Part 35: Our mission: Annoy everybody on this plane
Aw butts, I knew it was too good to be true! I mean we couldn't possibly just have a fade-to-black and then be in another country
wait wasn't that how we got here in the first place?
Are you sure this is an airplane? I've seen gate lounges less spacious than this thing, holy moly look at the space! Look at the size of the seats!
Poor Lan. Or, poor guy sitting next to Lan, that's gotta be awkward.
eheheheh, you said-
I'M SURE IT'LL BE FINE. What, you think there'd be some sort of security issues?? Psssh when are there ever around anything to do with airplanes?
Lan can't find any flaws in that logic, so off we go!
Woo, we get to wander around the airplane!! Just like on a real airplane, the novelty wears off quickly. Because it just keeps going...
Though unlike a real airplane, there's loads of room. Oh man.
*ahem* Sorry I was just imagining how much more tolerable plane travel would be if planes were that size. But hey!
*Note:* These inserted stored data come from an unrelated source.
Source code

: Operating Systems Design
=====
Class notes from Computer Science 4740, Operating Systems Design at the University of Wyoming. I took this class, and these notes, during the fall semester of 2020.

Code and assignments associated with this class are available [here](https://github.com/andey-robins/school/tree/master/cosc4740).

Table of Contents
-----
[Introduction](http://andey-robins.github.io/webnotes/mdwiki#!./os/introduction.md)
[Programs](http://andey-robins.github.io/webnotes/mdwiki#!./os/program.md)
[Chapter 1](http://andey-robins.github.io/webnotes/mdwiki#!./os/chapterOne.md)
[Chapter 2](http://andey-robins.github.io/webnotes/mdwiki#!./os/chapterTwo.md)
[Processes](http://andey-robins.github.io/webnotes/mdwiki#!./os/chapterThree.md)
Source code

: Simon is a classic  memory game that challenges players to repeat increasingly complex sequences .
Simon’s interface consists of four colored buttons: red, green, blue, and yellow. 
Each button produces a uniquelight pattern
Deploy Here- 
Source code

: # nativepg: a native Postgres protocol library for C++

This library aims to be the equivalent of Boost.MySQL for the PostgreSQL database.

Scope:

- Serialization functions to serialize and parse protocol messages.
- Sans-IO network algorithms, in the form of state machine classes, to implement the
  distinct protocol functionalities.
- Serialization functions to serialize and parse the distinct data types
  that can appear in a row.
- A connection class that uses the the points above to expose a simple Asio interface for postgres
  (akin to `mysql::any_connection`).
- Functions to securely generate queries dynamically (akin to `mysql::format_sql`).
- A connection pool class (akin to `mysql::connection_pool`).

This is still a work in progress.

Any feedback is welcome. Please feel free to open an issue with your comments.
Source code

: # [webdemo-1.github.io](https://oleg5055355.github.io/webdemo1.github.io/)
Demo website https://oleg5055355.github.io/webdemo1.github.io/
I've got passengers to
"It was getting kind of weird sitting next to you talking to yourself, talking in your sleep and talking to your PET but not me"
Whoah. What a cool dude! He kind of reminds me of somebody... maybe somebody I met this trip?? Nah, I can't remember, it probably wasn't anybody important.
I probably could just go up to the cockpit, but there's tons of people around here to talk to! And actually, this plane scenario is kind of split up into different parts, and at each section of the plot almost everybody on the plane has different dialogue! Oh man, they actually put effort into the older MMBN games! If this was MMBN4, it would be boring and dreadful, but I think this is quite cute.
Don't worry, I won't be posting all the conversations! That would actually get tedious. So I'll just post the ones I particularly like!
And this guy's conversations, because he's such a chipper fellow
At the back of the whole airplane, that no seats are ever facing, is a giant TV we can jack into.
BugFrag, SubChips if you need them, and ooh! A Mr Prog!!
Oh Mr Progs, you are fantastic.
Next area! Heading slowly towards the cockpit! But wait, a completely invisible item!
Whoah. And I thought there was space back where Lan was sitting! I guess this must be first class then, right?? Tons of space, totally comfy...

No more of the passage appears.